Distribution-free inference for regression: discrete, continuous, and in between
Rina Foygel Barber · Mar 25, 2022
Date: 2022-03-25
Time: 15:35-16:35 (Montreal time)
https://mcgill.zoom.us/j/83436686293?pwd=b0RmWmlXRXE3OWR6NlNIcWF5d0dJQT09
Meeting ID: 834 3668 6293
Passcode: 12345
Abstract:
In data analysis problems where we are not able to rely on distributional assumptions, what types of inference guarantees can still be obtained? Many popular methods, such as holdout methods, cross-validation methods, and conformal prediction, are able to provide distribution-free guarantees for predictive inference, but the problem of providing inference for the underlying regression function (for example, inference on the conditional mean E[Y|X]) is more challenging.

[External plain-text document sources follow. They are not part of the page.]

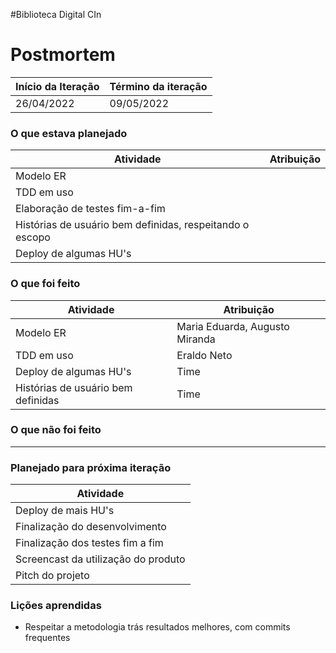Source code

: #Biblioteca Digital CIn

# Postmortem

Início da Iteração | Término da iteração
------------ | -------------
26/04/2022 | 09/05/2022


### O que estava planejado
| Atividade | Atribuição |
| --- | --- |
| Modelo ER |
| TDD em uso |
| Elaboração de testes fim-a-fim |
| Histórias de usuário bem definidas, respeitando o escopo |
| Deploy de algumas HU's |

### O que foi feito
| Atividade | Atribuição |
| --- | --- |
| Modelo ER | Maria Eduarda, Augusto Miranda |
| TDD em uso | Eraldo Neto |
| Deploy de algumas HU's | Time |
| Histórias de usuário bem definidas | Time |

### O que não foi feito 
---

### Planejado para próxima iteração
| Atividade |
| --- |
| Deploy de mais HU's |
| Finalização do desenvolvimento |
| Finalização dos testes fim a fim |
| Screencast da utilização do produto |
| Pitch do projeto |


### Lições aprendidas
* Respeitar a metodologia trás resultados melhores, com commits frequentes

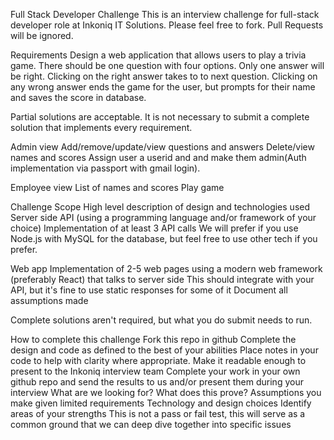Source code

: Full Stack Developer Challenge
This is an interview challenge for full-stack developer role at Inkoniq IT Solutions. Please feel free to fork. Pull Requests will be ignored.

Requirements
Design a web application that allows users to play a trivia game. There should be one question with four options. Only one answer will be right. Clicking on the right answer takes to to next question. Clicking on any wrong answer ends the game for the user, but prompts for their name and saves the score in database.

Partial solutions are acceptable. It is not necessary to submit a complete solution that implements every requirement.

Admin view
Add/remove/update/view questions and answers
Delete/view names and scores
Assign user a userid and and make them admin(Auth implementation via passport with gmail login).


Employee view
List of names and scores
Play game


Challenge Scope
High level description of design and technologies used
Server side API (using a programming language and/or framework of your choice)
Implementation of at least 3 API calls
We will prefer if you use Node.js with MySQL for the database, but feel free to use other tech if you prefer.


Web app
Implementation of 2-5 web pages using a modern web framework (preferably React) that talks to server side
This should integrate with your API, but it's fine to use static responses for some of it
Document all assumptions made

Complete solutions aren't required, but what you do submit needs to run.


How to complete this challenge
Fork this repo in github
Complete the design and code as defined to the best of your abilities
Place notes in your code to help with clarity where appropriate. Make it readable enough to present to the Inkoniq interview team
Complete your work in your own github repo and send the results to us and/or present them during your interview
What are we looking for? What does this prove?
Assumptions you make given limited requirements
Technology and design choices
Identify areas of your strengths
This is not a pass or fail test, this will serve as a common ground that we can deep dive together into specific issues
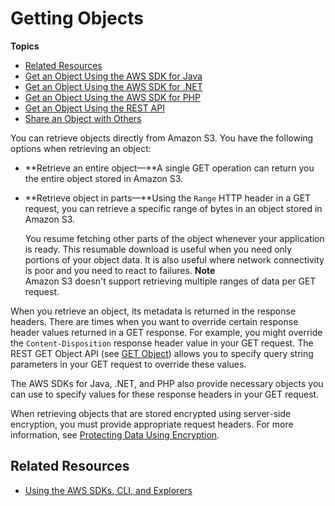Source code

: # Getting Objects<a name="GettingObjectsUsingAPIs"></a>

**Topics**
+ [Related Resources](#RelatedResources013)
+ [Get an Object Using the AWS SDK for Java](RetrievingObjectUsingJava.md)
+ [Get an Object Using the AWS SDK for \.NET](RetrievingObjectUsingNetSDK.md)
+ [Get an Object Using the AWS SDK for PHP](RetrieveObjSingleOpPHP.md)
+ [Get an Object Using the REST API](RetrieveObjSingleOpREST.md)
+ [Share an Object with Others](ShareObjectPreSignedURL.md)

 You can retrieve objects directly from Amazon S3\. You have the following options when retrieving an object: 
+ **Retrieve an entire object—**A single GET operation can return you the entire object stored in Amazon S3\. 
+ **Retrieve object in parts—**Using the `Range` HTTP header in a GET request, you can retrieve a specific range of bytes in an object stored in Amazon S3\. 

  You resume fetching other parts of the object whenever your application is ready\. This resumable download is useful when you need only portions of your object data\. It is also useful where network connectivity is poor and you need to react to failures\.
**Note**  
Amazon S3 doesn't support retrieving multiple ranges of data per GET request\.

 When you retrieve an object, its metadata is returned in the response headers\. There are times when you want to override certain response header values returned in a GET response\. For example, you might override the `Content-Disposition` response header value in your GET request\. The REST GET Object API \(see [GET Object](https://docs.aws.amazon.com/AmazonS3/latest/API/RESTObjectGET.html)\) allows you to specify query string parameters in your GET request to override these values\. 

The AWS SDKs for Java, \.NET, and PHP also provide necessary objects you can use to specify values for these response headers in your GET request\. 

When retrieving objects that are stored encrypted using server\-side encryption, you must provide appropriate request headers\. For more information, see [Protecting Data Using Encryption](UsingEncryption.md)\.

## Related Resources<a name="RelatedResources013"></a>
+ [Using the AWS SDKs, CLI, and Explorers](UsingAWSSDK.md)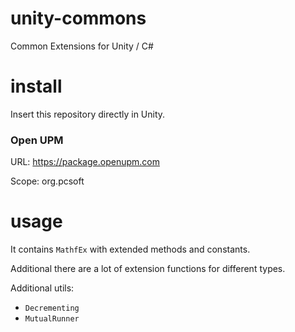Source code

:# unity-commons
Common Extensions for Unity / C#

# install
Insert this repository directly in Unity.

### Open UPM
URL: https://package.openupm.com

Scope: org.pcsoft

# usage
It contains `MathfEx` with extended methods and constants.

Additional there are a lot of extension functions for different types.

Additional utils:
* `Decrementing`
* `MutualRunner`
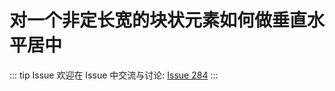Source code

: # 对一个非定长宽的块状元素如何做垂直水平居中



::: tip Issue 
 欢迎在 Issue 中交流与讨论: [Issue 284](https://github.com/shfshanyue/Daily-Question/issues/284) 
:::



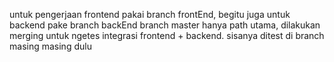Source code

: untuk pengerjaan frontend pakai branch frontEnd, begitu juga untuk backend pake branch backEnd
branch master hanya path utama, dilakukan merging untuk ngetes integrasi frontend + backend.
sisanya ditest di branch masing masing dulu
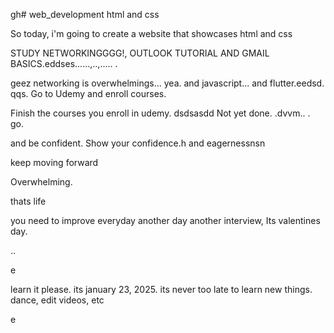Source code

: gh# web_development
html and css

So today, i'm going to create a website that showcases html and css

STUDY NETWORKINGGGG!, OUTLOOK TUTORIAL AND GMAIL BASICS.eddses......,..,.....
.

geez networking is overwhelmings...
yea.
and javascript...
and flutter.eedsd.
qqs.
Go to Udemy and enroll courses.

Finish the courses you enroll in udemy.
dsdsasdd
Not yet done. .dvvm..
.
go.

and be confident.
Show your confidence.h
and eagernessnsn

keep moving forward

Overwhelming.

thats life

you need to improve everyday
another day another interview, Its valentines day.

..

e










learn it please. its january 23, 2025. its never too late to learn new things.
dance, edit videos, etc

e 
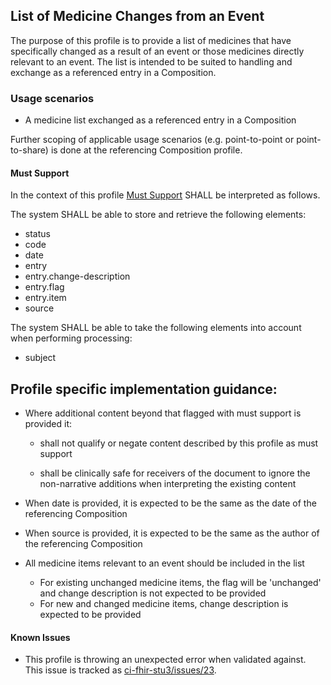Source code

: ## List of Medicine Changes from an Event

The purpose of this profile is to provide a list of medicines that have specifically changed as a result of an event or those medicines directly relevant to an event. The list is intended to be suited to handling and exchange as a referenced entry in a Composition.

### Usage scenarios
* A medicine list exchanged as a referenced entry in a Composition

Further scoping of applicable usage scenarios (e.g. point-to-point or point-to-share) is done at the referencing Composition profile.


#### Must Support

In the context of this profile [Must Support](http://hl7.org/fhir/STU3/conformance-rules.html#mustSupport) SHALL be interpreted as follows.

The system SHALL be able to store and retrieve the following elements: 
* status
* code
* date
* entry
* entry.change-description
* entry.flag
* entry.item
* source

The system SHALL be able to take the following elements into account when performing processing:
* subject

## Profile specific implementation guidance:

* Where additional content beyond that flagged with must support is provided it:

    * shall not qualify or negate content described by this profile as must support

    * shall be clinically safe for receivers of the document to ignore the non-narrative additions when interpreting the existing content

* When date is provided, it is expected to be the same as the date of the referencing Composition
* When source is provided, it is expected to be the same as the author of the referencing Composition
* All medicine items relevant to an event should be included in the list
    * For existing unchanged medicine items, the flag  will be 'unchanged' and change description is not expected to be provided
    * For new and changed medicine items, change description is expected to be provided

#### Known Issues

* This profile is throwing an unexpected error when validated against. This issue is tracked as [ci-fhir-stu3/issues/23](https://github.com/AuDigitalHealth/ci-fhir-stu3/issues/23).
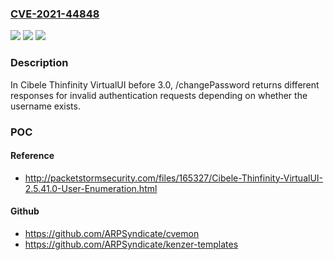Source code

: ### [CVE-2021-44848](https://cve.mitre.org/cgi-bin/cvename.cgi?name=CVE-2021-44848)
![](https://img.shields.io/static/v1?label=Product&message=n%2Fa&color=blue)
![](https://img.shields.io/static/v1?label=Version&message=n%2Fa&color=blue)
![](https://img.shields.io/static/v1?label=Vulnerability&message=n%2Fa&color=brighgreen)

### Description

In Cibele Thinfinity VirtualUI before 3.0, /changePassword returns different responses for invalid authentication requests depending on whether the username exists.

### POC

#### Reference
- http://packetstormsecurity.com/files/165327/Cibele-Thinfinity-VirtualUI-2.5.41.0-User-Enumeration.html

#### Github
- https://github.com/ARPSyndicate/cvemon
- https://github.com/ARPSyndicate/kenzer-templates

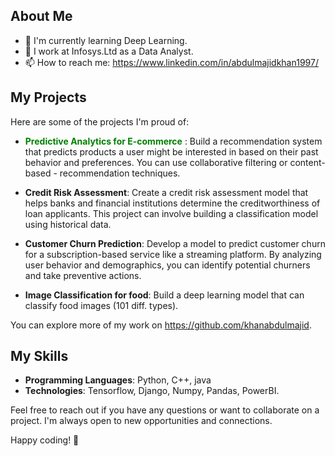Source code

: ## About Me

- 🌱 I'm currently learning Deep Learning.
- 💼 I work at Infosys.Ltd as a Data Analyst.
- 📫 How to reach me: https://www.linkedin.com/in/abdulmajidkhan1997/

## My Projects

Here are some of the projects I'm proud of:

- <span style="color: green"> **Predictive Analytics for E-commerce** </span>: Build a recommendation system that predicts products a user might be interested in based on their past behavior and preferences. You can use collaborative filtering or content-based - recommendation techniques.

- **Credit Risk Assessment**: Create a credit risk assessment model that helps banks and financial institutions determine the creditworthiness of loan applicants. This project can involve building a classification model using historical data.

- **Customer Churn Prediction**: Develop a model to predict customer churn for a subscription-based service like a streaming platform. By analyzing user behavior and demographics, you can identify potential churners and take preventive actions.

- **Image Classification for food**: Build a deep learning model that can classify food images (101 diff. types).

You can explore more of my work on https://github.com/khanabdulmajid.

## My Skills

- **Programming Languages**: Python, C++, java
- **Technologies**: Tensorflow, Django, Numpy, Pandas, PowerBI.

Feel free to reach out if you have any questions or want to collaborate on a project. I'm always open to new opportunities and connections.

Happy coding! 🚀
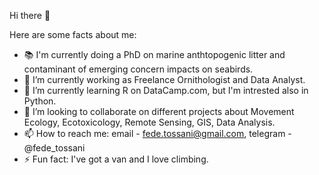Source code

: Hi there 👋

Here are some facts about me:
- 📚 I'm currently doing a PhD on marine anthtopogenic litter and contaminant of emerging concern impacts on seabirds.
- 🔭 I’m currently working as Freelance Ornithologist and Data Analyst.
- 🌱 I’m currently learning R on DataCamp.com, but I'm intrested also in Python.
- 👯 I’m looking to collaborate on different projects about Movement Ecology, Ecotoxicology, Remote Sensing, GIS, Data Analysis. 
- 📫 How to reach me:  email - fede.tossani@gmail.com,
                       telegram - @fede_tossani 
- ⚡ Fun fact: I've got a van and I love climbing. 
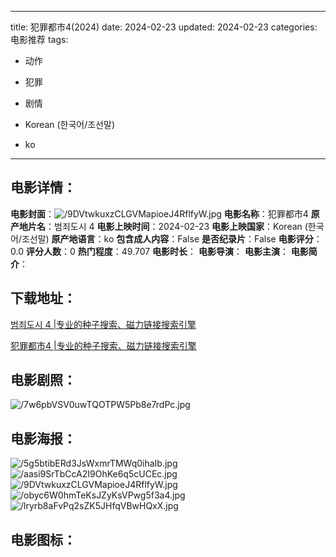 
---
title: 犯罪都市4(2024)
date: 2024-02-23
updated: 2024-02-23
categories: 电影推荐
tags:
- 动作
- 犯罪
- 剧情

- Korean (한국어/조선말)
- ko
---


> 

## **电影详情**：

**电影封面**：<img src="https://image.tmdb.org/t/p/w200/9DVtwkuxzCLGVMapioeJ4RflfyW.jpg" alt="/9DVtwkuxzCLGVMapioeJ4RflfyW.jpg" title="/9DVtwkuxzCLGVMapioeJ4RflfyW.jpg">
**电影名称**：犯罪都市4
**原产地片名**：범죄도시 4
**电影上映时间**：2024-02-23
**电影上映国家**：Korean (한국어/조선말)
**原产地语言**：ko
**包含成人内容**：False
**是否纪录片**：False
**电影评分**：0.0
**评分人数**：0
**热门程度**：49.707
**电影时长**：
**电影导演**：
**电影主演**：
**电影简介**：

## **下载地址**：
[범죄도시 4 |专业的种子搜索、磁力链接搜索引擎](https://movie.amd794.com:2083/?search=%EB%B2%94%EC%A3%84%EB%8F%84%EC%8B%9C%204&ordering=&mode=match_phrase&page_size=10&page=1)

[犯罪都市4 |专业的种子搜索、磁力链接搜索引擎](https://movie.amd794.com:2083/?search=%E7%8A%AF%E7%BD%AA%E9%83%BD%E5%B8%824&ordering=&mode=match_phrase&page_size=10&page=1)
 

## **电影剧照**：
<img src="https://image.tmdb.org/t/p/original/7w6pbVSV0uwTQOTPW5Pb8e7rdPc.jpg" alt="/7w6pbVSV0uwTQOTPW5Pb8e7rdPc.jpg" title="/7w6pbVSV0uwTQOTPW5Pb8e7rdPc.jpg">

## **电影海报**：
<img src="https://image.tmdb.org/t/p/original/5g5btibERd3JsWxmrTMWq0ihaIb.jpg" alt="/5g5btibERd3JsWxmrTMWq0ihaIb.jpg" title="/5g5btibERd3JsWxmrTMWq0ihaIb.jpg"><img src="https://image.tmdb.org/t/p/original/aasi9SrTbCcA2I9OhKe6q5cUCEc.jpg" alt="/aasi9SrTbCcA2I9OhKe6q5cUCEc.jpg" title="/aasi9SrTbCcA2I9OhKe6q5cUCEc.jpg"><img src="https://image.tmdb.org/t/p/original/9DVtwkuxzCLGVMapioeJ4RflfyW.jpg" alt="/9DVtwkuxzCLGVMapioeJ4RflfyW.jpg" title="/9DVtwkuxzCLGVMapioeJ4RflfyW.jpg"><img src="https://image.tmdb.org/t/p/original/obyc6W0hmTeKsJZyKsVPwg5f3a4.jpg" alt="/obyc6W0hmTeKsJZyKsVPwg5f3a4.jpg" title="/obyc6W0hmTeKsJZyKsVPwg5f3a4.jpg"><img src="https://image.tmdb.org/t/p/original/lryrb8aFvPq2sZK5JHfqVBwHQxX.jpg" alt="/lryrb8aFvPq2sZK5JHfqVBwHQxX.jpg" title="/lryrb8aFvPq2sZK5JHfqVBwHQxX.jpg">

## **电影图标**：

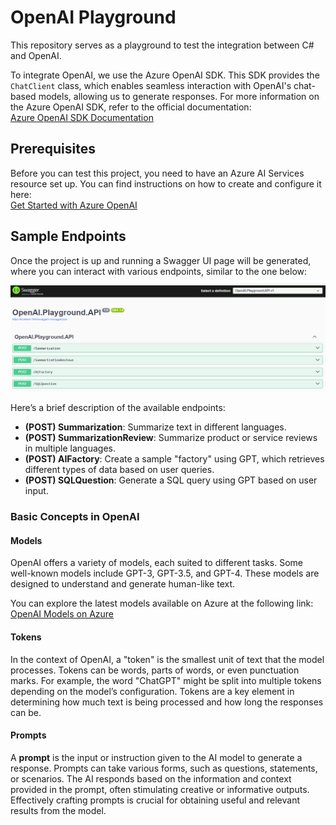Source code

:# OpenAI Playground

This repository serves as a playground to test the integration between C# and OpenAI. 

To integrate OpenAI, we use the Azure OpenAI SDK. This SDK provides the `ChatClient` class, which enables seamless interaction with OpenAI's chat-based models, allowing us to generate responses.
For more information on the Azure OpenAI SDK, refer to the official documentation:  
[Azure OpenAI SDK Documentation](https://azuresdkdocs.blob.core.windows.net/$web/dotnet/Azure.AI.OpenAI/1.0.0-beta.8/index.html)

## Prerequisites

Before you can test this project, you need to have an Azure AI Services resource set up. You can find instructions on how to create and configure it here:  
[Get Started with Azure OpenAI](https://learn.microsoft.com/en-us/azure/ai-services/openai/overview)

## Sample Endpoints

Once the project is up and running a Swagger UI page will be generated, where you can interact with various endpoints, similar to the one below:

![Swagger Page](assets/swagger.png)

Here’s a brief description of the available endpoints:

- **(POST) Summarization**: Summarize text in different languages.
- **(POST) SummarizationReview**: Summarize product or service reviews in multiple languages.
- **(POST) AIFactory**: Create a sample "factory" using GPT, which retrieves different types of data based on user queries.
- **(POST) SQLQuestion**: Generate a SQL query using GPT based on user input.

### Basic Concepts in OpenAI

#### **Models**

OpenAI offers a variety of models, each suited to different tasks. Some well-known models include GPT-3, GPT-3.5, and GPT-4. These models are designed to understand and generate human-like text.

You can explore the latest models available on Azure at the following link:  
[OpenAI Models on Azure](https://learn.microsoft.com/en-us/azure/ai-services/openai/concepts/models?tabs=python-secure%2Cglobal-standard%2Cstandard-chat-completions)

#### **Tokens**

In the context of OpenAI, a "token" is the smallest unit of text that the model processes. Tokens can be words, parts of words, or even punctuation marks. For example, the word "ChatGPT" might be split into multiple tokens depending on the model’s configuration. Tokens are a key element in determining how much text is being processed and how long the responses can be.

#### **Prompts**

A **prompt** is the input or instruction given to the AI model to generate a response. Prompts can take various forms, such as questions, statements, or scenarios. The AI responds based on the information and context provided in the prompt, often stimulating creative or informative outputs. Effectively crafting prompts is crucial for obtaining useful and relevant results from the model.

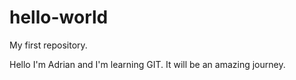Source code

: # hello-world
My first repository.

Hello I'm Adrian and I'm learning GIT. It will be an amazing journey.
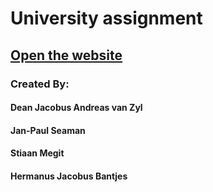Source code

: # University assignment

## [Open the website](https://zeldean.github.io/WPR281-Project/)

### Created By:
#### Dean Jacobus Andreas van Zyl
#### Jan-Paul Seaman
#### Stiaan Megit
#### Hermanus Jacobus Bantjes
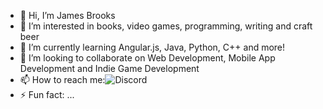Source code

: - 👋 Hi, I’m James Brooks
- 👀 I’m interested in books, video games, programming, writing and craft beer
- 🌱 I’m currently learning Angular.js, Java, Python, C++ and more!
- 💞️ I’m looking to collaborate on Web Development, Mobile App Development and Indie Game Development
- 📫 How to reach me:![Discord](https://img.shields.io/badge/Discord-#5865F2?style=for-the-badge&logo=discord&logoColor=#5865F2)
- ⚡ Fun fact: ...

<!---
JamesB0907/JamesB0907 is a ✨ special ✨ repository because its `README.md` (this file) appears on your GitHub profile.
You can click the Preview link to take a look at your changes.
--->
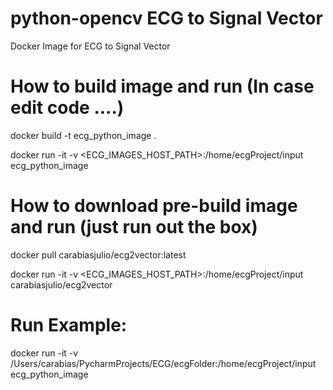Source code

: # python-opencv ECG to Signal Vector 
Docker Image for ECG to Signal Vector 


# How to build image and run (In case edit code ....)
docker build -t ecg_python_image .

docker run -it -v <ECG_IMAGES_HOST_PATH>:/home/ecgProject/input ecg_python_image


# How to download pre-build image and run (just run out the box)
docker pull carabiasjulio/ecg2vector:latest

docker run -it -v <ECG_IMAGES_HOST_PATH>:/home/ecgProject/input carabiasjulio/ecg2vector


# Run Example:
docker run -it -v /Users/carabias/PycharmProjects/ECG/ecgFolder:/home/ecgProject/input ecg_python_image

If X takes only a small number of possible values, then inference on E[Y|X] is trivial to achieve. At the other extreme, if the features X are continuously distributed, we show that any confidence interval for E[Y|X] must have non-vanishing width, even as sample size tends to infinity - this is true regardless of smoothness properties or other desirable features of the underlying distribution. In between these two extremes, we find several distinct regimes - in particular, it is possible for distribution-free confidence intervals to have vanishing width if and only if the effective support size of the distribution ofXis smaller than the square of the sample size.